Odd Sparrow and GOOD news!
The weather put a damper (pun intended) on me and Jeannette’s plans to go hawkwatching on our day off today, so instead we headed out for a morning of birding around Biddeford Pool.
Few passerines were moving overnight last night due to the southerly winds and fog, so the trees at East Point Sanctuary were rather quiet. A handful of warblers, mostly Yellow-rumped and Common Yellowthroats were around, and we did see a Yellow-billed Cuckoo – always a treat. A bright ochre sparrow in the weeds at the point may have been one of the interior subspecies of the Nelson’s Sharp-tailed Sparrow (I would be happy to email you my notes on that, if it is of interest, but I’ll avoid subjecting everyone else to the tedium of subspecific identification of little brown jobs!).
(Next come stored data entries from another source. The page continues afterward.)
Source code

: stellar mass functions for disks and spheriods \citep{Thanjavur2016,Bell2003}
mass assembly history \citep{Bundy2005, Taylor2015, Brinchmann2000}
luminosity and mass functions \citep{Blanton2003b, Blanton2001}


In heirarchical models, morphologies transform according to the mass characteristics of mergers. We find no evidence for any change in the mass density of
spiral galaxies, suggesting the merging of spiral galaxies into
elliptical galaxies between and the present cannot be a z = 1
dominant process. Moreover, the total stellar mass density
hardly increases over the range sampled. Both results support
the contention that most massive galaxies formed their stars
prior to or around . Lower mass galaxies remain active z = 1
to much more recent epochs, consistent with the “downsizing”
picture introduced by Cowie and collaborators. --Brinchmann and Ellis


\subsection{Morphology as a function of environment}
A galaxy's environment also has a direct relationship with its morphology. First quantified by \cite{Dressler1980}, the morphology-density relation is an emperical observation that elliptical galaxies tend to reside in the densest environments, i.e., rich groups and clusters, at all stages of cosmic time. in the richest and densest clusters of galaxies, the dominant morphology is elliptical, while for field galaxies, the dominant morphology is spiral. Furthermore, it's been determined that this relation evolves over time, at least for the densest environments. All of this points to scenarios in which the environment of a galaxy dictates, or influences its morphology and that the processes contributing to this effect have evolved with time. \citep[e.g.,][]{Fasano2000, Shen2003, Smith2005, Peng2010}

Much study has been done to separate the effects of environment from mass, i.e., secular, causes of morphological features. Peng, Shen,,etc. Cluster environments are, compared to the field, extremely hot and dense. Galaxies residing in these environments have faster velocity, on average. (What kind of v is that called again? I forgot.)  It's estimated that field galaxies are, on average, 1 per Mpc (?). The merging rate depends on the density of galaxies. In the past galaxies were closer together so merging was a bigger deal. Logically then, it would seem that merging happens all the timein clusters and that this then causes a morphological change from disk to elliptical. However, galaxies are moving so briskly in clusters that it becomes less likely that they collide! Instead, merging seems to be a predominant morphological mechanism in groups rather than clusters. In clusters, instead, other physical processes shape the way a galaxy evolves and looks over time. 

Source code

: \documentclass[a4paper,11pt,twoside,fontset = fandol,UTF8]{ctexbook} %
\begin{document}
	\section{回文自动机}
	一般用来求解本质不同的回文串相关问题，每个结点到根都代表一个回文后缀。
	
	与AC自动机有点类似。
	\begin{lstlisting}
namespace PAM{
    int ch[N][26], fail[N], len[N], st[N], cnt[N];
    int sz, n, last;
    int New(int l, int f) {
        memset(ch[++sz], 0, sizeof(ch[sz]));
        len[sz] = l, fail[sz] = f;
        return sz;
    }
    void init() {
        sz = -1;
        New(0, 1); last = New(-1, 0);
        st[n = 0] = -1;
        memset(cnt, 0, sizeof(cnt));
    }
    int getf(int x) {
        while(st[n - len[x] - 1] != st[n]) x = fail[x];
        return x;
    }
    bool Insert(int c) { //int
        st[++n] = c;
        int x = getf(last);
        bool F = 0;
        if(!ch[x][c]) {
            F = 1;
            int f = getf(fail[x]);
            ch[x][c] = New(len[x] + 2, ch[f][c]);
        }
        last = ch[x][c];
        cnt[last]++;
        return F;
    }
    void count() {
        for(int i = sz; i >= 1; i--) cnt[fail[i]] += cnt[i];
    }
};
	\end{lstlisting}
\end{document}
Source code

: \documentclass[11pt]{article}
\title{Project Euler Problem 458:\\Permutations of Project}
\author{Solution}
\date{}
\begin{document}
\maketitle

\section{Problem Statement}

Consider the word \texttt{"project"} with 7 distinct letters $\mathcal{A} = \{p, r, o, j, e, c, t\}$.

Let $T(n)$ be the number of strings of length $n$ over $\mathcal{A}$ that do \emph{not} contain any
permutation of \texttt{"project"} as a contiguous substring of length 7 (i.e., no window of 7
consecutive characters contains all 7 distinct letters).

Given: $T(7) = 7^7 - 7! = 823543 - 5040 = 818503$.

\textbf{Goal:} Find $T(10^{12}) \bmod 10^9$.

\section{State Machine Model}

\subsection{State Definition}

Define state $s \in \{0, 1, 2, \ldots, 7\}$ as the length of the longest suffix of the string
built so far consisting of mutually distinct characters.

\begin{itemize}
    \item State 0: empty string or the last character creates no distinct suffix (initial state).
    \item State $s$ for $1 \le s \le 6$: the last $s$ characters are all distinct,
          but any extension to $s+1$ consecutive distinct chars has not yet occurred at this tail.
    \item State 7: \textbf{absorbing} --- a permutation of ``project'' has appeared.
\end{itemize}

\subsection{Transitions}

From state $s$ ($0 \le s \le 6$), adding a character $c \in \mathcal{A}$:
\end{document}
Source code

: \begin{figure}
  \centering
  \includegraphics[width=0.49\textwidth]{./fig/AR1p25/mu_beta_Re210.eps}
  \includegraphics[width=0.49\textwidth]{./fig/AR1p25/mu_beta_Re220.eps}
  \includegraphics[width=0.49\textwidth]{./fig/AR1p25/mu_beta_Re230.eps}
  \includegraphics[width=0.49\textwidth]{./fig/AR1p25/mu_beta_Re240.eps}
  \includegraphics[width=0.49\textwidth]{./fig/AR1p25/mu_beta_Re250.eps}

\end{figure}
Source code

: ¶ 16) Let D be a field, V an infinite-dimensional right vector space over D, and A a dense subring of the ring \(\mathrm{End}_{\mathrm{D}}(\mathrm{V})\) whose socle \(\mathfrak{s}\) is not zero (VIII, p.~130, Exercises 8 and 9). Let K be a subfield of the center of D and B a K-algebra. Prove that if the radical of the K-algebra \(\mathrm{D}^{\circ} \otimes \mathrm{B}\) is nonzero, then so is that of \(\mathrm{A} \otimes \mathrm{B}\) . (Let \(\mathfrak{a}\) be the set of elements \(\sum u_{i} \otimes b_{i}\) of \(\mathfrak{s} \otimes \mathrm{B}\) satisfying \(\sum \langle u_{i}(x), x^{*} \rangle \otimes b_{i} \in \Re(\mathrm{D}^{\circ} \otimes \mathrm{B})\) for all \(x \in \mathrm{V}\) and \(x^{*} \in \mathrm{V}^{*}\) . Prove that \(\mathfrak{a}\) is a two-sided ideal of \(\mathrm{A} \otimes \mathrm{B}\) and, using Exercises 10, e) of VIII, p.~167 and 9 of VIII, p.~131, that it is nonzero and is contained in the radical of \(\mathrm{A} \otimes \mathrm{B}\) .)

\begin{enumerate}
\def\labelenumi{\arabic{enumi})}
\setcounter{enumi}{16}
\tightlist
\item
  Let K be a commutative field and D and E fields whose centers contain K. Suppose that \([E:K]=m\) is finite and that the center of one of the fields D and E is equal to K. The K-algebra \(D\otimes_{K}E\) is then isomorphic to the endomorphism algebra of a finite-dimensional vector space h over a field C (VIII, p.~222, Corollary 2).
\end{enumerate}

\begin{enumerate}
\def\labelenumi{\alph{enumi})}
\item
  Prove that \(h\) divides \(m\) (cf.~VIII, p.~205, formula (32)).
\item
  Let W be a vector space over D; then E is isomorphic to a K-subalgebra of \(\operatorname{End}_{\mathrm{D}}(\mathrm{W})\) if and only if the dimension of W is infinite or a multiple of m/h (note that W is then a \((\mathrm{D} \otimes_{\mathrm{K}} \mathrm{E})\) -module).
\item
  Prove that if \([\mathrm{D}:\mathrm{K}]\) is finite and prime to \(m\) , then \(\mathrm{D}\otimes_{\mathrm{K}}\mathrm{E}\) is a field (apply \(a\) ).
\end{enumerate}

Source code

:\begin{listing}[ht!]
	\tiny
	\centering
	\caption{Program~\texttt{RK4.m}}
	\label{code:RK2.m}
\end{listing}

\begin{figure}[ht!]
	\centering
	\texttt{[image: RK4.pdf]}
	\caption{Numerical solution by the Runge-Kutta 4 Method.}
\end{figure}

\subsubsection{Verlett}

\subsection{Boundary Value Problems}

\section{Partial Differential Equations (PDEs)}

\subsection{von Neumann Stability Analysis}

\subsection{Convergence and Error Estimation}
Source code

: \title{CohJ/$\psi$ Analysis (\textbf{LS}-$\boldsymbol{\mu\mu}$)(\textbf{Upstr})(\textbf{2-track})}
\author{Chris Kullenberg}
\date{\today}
I have sent my notes to a few other birders who may be more familiar with the interior subspecies of Neslon’s Sharp-tailed Sparrow (the subspecies that breeds here in Maine is Ammodramus nelsoni subvirgatus by the way). I like being stumped by the identification of a bird – it shows how much I need to learn!
A walk around the neighborhood produced little, other than quite a few more Common Yellowthroats, and a decent total of 5-6 House Wrens. A few White-throated Sparrows and a couple of Dark-eyed Juncos were sure signs fall is upon us.
As we walked Biddeford Pool beach, tallying shorebirds (mostly Sanderling and Semipalmated Sandpipers, but also including at least 40 White-rumped Sandpipers – the most I have seen in Maine so far this fall), a thunderstorm was slowly approaching, hidden by the dense fog. When the drizzle became larger, heavier, and steadier drops, and the wind picked up, and the thunder crashed, we quickly realized standing on the beach holding a metal tripod was probably not the best thing to be doing. Double-timing it back to the car, we were rather wet, but just made it before the skies really opened up.
Tomorrow I head to Monhegan Island for two days – one spent guiding two clients, other on my own. I have very much been looking forward to this trip since it was booked a couple of months ago. It is prime time for birding on Monhegan – one of the best places in the state to find rarities!
But, I’ll leave you today with a bit of good news. The hazardous of migration through the Eastern Megapolis are innumerable, but at least one leg just got a little safer as New York City is turning out the lights!